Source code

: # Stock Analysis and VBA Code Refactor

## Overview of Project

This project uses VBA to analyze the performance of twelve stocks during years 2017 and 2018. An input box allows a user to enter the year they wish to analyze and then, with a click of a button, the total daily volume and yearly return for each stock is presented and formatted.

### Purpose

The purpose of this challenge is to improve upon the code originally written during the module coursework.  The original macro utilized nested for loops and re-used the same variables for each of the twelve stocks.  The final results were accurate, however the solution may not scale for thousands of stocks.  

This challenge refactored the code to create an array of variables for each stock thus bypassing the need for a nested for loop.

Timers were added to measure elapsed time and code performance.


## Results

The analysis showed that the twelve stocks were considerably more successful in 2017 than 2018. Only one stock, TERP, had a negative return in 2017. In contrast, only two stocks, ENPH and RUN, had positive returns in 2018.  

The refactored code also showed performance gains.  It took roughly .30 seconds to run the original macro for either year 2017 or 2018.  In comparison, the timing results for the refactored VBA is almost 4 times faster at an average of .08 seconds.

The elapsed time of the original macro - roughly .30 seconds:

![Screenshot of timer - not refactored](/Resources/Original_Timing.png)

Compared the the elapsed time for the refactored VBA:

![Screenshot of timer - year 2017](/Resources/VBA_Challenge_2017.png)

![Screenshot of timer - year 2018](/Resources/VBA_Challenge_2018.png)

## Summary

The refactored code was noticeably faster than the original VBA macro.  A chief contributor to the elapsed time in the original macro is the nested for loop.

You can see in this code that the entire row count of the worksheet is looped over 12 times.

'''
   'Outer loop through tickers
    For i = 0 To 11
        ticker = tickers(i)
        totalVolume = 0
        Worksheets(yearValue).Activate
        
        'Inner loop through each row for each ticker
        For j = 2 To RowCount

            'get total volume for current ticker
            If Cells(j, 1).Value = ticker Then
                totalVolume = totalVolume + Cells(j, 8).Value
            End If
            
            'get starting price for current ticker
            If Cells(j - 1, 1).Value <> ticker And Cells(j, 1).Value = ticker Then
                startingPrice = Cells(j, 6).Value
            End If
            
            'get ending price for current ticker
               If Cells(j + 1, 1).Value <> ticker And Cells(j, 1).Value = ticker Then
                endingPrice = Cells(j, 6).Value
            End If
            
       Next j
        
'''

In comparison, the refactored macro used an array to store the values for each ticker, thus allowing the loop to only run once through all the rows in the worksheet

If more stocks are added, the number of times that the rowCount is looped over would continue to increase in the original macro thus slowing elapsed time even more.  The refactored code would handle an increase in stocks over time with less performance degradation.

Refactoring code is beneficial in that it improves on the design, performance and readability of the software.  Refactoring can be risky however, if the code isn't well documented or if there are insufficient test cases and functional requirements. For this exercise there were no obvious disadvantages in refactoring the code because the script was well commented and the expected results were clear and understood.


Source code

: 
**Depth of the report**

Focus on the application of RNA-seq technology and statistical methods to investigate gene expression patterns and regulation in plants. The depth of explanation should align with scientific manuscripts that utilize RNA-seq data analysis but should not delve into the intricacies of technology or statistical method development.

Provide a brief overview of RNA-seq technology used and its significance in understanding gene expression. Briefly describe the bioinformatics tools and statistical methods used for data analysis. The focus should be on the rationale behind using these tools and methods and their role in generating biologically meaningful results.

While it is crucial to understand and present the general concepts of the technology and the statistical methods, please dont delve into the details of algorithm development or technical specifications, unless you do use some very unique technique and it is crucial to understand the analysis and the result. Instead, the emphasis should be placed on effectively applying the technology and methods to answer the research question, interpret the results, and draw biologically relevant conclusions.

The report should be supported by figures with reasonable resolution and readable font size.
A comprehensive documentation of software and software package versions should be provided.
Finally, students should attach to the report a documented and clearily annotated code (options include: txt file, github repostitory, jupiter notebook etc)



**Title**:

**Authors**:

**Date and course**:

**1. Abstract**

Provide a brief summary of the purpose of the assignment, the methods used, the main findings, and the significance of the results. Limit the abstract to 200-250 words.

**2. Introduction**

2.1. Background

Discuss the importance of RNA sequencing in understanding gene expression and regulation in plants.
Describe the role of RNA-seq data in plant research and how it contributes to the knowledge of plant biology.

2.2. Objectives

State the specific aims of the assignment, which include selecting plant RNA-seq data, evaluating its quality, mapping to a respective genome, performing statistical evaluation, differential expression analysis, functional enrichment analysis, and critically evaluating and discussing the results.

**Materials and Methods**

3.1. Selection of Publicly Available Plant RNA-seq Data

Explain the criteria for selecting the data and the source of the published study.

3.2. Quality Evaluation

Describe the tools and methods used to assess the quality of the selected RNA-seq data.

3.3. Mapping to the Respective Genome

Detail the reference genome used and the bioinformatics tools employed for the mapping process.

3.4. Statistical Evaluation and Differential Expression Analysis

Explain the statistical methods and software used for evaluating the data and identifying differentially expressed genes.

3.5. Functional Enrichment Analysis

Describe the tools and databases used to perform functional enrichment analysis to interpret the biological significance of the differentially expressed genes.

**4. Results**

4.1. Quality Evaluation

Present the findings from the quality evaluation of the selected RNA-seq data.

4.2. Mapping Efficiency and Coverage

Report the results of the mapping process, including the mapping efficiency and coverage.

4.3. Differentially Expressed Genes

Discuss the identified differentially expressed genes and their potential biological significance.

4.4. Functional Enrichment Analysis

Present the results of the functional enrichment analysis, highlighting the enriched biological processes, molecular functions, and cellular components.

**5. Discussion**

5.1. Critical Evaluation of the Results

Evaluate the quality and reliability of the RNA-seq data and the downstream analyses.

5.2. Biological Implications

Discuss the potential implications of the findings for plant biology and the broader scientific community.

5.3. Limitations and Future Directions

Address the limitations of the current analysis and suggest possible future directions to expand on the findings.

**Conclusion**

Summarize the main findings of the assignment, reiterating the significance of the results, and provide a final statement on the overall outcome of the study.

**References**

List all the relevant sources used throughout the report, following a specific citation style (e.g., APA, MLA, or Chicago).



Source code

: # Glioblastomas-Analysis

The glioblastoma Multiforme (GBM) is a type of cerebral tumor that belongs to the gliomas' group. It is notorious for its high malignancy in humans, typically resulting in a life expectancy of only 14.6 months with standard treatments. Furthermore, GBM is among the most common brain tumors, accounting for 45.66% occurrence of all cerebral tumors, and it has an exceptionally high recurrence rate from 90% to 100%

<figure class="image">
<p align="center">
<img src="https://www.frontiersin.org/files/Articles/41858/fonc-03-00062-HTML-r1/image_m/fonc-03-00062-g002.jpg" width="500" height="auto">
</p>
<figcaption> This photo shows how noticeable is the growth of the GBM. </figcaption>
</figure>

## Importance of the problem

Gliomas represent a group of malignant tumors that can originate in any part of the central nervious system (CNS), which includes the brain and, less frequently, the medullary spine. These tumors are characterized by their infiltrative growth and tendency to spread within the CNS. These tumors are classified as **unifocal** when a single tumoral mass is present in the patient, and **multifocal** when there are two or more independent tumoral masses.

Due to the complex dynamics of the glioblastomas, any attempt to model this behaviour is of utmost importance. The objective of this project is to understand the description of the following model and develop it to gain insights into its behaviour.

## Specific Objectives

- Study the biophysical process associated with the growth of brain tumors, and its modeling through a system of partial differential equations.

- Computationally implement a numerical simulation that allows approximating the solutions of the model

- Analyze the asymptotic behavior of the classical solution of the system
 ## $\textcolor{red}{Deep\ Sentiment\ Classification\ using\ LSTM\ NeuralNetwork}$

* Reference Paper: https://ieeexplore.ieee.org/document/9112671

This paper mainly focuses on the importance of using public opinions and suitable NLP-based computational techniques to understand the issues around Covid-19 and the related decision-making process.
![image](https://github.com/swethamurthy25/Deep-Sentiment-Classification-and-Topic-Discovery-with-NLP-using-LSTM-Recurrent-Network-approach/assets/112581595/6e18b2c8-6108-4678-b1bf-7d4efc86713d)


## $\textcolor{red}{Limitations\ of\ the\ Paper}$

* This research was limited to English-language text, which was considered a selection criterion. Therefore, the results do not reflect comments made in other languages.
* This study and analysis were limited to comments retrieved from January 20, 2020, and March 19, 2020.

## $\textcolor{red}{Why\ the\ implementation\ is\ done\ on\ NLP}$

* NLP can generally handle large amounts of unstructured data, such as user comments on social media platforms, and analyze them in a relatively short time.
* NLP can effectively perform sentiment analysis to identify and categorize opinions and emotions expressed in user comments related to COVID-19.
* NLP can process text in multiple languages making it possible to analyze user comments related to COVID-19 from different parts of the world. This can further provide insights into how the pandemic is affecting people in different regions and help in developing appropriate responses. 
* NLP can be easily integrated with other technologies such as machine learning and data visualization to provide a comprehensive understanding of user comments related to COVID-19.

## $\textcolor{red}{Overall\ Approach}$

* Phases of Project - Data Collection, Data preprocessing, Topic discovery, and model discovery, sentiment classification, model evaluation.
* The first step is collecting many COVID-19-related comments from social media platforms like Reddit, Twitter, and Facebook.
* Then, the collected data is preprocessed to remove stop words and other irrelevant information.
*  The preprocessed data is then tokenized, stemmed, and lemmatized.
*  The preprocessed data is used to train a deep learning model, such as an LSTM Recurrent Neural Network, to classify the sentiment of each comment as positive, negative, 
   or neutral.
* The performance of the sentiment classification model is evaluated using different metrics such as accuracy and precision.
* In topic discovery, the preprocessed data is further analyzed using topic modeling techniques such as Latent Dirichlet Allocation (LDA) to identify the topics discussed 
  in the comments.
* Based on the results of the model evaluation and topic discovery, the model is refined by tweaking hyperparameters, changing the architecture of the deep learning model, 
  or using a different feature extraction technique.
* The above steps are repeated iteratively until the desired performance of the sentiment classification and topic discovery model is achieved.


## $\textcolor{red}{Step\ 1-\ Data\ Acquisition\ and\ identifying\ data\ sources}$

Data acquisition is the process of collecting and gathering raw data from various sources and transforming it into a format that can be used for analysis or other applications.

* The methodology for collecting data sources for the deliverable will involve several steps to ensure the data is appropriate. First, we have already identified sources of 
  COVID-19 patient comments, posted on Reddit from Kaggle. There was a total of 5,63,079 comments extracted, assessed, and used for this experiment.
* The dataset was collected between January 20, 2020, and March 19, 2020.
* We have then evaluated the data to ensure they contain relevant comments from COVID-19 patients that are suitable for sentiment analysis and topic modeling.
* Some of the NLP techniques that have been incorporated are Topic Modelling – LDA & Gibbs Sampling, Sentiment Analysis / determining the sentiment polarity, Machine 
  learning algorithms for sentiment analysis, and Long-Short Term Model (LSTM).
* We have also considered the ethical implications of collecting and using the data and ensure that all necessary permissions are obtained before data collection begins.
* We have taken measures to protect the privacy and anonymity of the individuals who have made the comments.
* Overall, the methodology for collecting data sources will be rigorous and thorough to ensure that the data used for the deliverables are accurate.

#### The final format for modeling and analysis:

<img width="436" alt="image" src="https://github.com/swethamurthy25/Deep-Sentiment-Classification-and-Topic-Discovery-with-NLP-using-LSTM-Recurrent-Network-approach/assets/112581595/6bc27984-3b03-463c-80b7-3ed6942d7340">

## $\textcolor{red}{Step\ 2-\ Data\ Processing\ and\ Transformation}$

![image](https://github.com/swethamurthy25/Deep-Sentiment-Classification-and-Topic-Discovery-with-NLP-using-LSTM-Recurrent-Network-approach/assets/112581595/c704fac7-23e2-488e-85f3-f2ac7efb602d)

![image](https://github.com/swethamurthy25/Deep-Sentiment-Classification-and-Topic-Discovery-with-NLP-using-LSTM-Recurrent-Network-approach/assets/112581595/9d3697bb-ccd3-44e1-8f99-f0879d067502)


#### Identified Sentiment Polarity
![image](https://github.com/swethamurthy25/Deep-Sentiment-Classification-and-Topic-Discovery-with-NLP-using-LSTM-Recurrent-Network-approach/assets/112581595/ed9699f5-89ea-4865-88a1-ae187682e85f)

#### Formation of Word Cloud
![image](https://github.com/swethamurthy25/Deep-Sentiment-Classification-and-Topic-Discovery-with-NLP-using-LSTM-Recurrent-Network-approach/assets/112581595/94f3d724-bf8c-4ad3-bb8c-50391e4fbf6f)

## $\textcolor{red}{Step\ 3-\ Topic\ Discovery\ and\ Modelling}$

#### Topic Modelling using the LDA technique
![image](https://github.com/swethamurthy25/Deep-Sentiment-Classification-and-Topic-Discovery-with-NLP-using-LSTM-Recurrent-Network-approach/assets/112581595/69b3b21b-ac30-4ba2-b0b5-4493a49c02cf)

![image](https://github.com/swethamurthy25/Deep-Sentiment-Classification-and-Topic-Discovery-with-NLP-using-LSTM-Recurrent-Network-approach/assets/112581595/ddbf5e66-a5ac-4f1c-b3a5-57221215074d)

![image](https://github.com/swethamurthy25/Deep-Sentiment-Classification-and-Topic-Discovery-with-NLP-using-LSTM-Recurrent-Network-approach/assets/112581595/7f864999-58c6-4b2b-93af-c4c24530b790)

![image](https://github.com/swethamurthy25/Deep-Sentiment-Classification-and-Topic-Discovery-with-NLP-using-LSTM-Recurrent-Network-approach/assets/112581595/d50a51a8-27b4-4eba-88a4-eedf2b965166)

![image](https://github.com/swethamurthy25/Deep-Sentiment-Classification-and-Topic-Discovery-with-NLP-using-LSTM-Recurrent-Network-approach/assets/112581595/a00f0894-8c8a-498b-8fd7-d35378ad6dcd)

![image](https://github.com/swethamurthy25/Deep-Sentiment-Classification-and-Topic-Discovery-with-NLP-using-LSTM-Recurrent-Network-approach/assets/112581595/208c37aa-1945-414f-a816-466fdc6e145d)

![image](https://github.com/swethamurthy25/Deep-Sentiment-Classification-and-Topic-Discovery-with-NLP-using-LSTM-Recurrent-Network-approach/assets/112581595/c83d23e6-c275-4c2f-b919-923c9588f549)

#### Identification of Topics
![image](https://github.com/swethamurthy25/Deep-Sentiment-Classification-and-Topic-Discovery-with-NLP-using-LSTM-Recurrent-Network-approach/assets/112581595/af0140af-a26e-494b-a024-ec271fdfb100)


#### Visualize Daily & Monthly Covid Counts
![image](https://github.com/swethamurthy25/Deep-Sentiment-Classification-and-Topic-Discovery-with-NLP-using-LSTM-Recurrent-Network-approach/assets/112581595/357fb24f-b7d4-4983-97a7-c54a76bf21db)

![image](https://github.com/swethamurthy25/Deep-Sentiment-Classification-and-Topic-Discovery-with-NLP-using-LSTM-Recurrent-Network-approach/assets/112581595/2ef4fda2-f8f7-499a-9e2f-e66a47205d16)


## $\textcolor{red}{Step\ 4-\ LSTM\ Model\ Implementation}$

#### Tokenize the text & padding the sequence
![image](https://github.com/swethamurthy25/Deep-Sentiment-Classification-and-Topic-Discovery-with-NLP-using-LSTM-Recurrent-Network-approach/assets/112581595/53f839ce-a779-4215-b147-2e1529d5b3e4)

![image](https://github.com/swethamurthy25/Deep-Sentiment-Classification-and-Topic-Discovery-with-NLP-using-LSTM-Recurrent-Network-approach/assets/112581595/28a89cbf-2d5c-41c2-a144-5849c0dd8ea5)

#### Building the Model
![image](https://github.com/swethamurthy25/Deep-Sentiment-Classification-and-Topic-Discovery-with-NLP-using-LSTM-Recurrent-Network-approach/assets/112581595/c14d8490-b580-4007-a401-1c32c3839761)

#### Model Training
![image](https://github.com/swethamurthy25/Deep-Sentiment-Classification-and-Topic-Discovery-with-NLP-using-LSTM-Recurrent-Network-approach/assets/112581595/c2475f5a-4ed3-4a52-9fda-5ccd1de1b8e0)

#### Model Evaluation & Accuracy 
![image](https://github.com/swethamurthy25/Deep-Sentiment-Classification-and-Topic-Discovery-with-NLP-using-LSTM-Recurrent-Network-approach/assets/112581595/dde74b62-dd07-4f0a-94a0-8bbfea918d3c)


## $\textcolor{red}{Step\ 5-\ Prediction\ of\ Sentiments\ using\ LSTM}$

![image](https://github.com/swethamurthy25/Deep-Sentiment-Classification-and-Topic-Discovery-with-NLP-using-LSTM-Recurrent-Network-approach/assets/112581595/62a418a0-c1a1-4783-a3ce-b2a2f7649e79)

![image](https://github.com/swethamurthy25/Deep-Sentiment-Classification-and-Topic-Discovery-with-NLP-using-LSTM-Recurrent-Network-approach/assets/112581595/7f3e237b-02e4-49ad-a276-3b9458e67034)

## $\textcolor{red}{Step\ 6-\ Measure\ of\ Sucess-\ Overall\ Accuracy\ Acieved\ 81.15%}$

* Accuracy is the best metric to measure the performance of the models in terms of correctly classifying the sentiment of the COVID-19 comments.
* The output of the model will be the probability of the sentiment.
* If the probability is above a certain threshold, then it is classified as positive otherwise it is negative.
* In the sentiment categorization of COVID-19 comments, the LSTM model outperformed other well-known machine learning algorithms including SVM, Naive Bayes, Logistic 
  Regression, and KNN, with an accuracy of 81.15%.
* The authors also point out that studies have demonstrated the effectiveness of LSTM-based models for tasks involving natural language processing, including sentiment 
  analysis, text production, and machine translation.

_ _ _ _ _

→ **Directions**
Could you restate, word for word, the lines above from the one with "starting price for current ticker" to the one with "ending price for current ticker", both included?

→ **Answer below**
            'get starting price for current ticker
            If Cells(j - 1, 1).Value <> ticker And Cells(j, 1).Value = ticker Then
                startingPrice = Cells(j, 6).Value
            End If
            
            'get ending price for current ticker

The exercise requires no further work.